- [WHAT YOU WILL DO]: The number of lines in the records that include "valor" is all you should give.

- [DATASET RECORDS]:
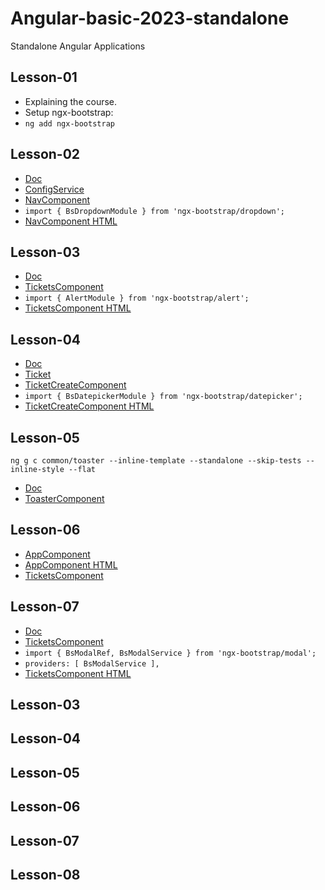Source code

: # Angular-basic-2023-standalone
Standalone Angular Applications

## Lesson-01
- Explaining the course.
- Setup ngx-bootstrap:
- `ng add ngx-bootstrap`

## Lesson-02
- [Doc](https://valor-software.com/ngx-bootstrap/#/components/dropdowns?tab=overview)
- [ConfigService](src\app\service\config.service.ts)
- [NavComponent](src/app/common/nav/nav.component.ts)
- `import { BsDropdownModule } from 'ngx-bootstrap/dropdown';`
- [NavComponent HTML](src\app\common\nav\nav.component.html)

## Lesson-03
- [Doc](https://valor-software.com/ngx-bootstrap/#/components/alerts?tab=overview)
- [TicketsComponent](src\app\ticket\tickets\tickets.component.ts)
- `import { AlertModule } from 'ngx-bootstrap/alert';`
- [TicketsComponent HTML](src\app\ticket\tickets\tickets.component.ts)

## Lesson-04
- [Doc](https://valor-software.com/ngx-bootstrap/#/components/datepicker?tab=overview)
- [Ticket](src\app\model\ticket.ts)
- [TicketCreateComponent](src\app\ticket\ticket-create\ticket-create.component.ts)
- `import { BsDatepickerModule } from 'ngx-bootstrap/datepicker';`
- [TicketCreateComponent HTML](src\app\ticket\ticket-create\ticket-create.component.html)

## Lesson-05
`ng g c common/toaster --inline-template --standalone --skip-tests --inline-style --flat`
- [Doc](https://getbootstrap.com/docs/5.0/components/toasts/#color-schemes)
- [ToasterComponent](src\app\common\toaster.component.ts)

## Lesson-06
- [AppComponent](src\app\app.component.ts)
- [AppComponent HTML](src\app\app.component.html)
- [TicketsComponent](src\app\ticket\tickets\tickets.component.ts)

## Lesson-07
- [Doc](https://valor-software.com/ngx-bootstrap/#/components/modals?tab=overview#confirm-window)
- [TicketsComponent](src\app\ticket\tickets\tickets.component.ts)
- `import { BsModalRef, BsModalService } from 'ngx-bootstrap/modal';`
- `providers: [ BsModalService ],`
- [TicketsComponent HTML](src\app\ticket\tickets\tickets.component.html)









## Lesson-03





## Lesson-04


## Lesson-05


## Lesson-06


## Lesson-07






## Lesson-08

* * *

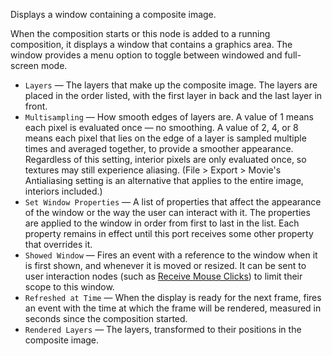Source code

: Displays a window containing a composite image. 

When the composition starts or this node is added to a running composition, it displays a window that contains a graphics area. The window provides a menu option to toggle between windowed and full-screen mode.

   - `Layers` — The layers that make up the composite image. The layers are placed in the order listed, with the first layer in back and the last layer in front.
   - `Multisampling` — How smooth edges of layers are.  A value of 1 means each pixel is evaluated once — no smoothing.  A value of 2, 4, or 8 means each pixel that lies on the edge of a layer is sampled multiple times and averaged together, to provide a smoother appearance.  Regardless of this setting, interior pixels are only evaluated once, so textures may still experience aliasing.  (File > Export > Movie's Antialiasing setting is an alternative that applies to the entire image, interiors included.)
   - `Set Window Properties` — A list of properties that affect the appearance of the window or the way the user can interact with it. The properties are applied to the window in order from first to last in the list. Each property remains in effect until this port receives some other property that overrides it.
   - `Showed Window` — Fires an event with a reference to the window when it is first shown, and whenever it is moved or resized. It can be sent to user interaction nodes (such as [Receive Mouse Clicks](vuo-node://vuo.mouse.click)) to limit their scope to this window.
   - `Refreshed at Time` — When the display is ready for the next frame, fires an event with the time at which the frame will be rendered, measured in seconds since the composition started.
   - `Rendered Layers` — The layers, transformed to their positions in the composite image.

- [WRITTEN ANSWER]: 4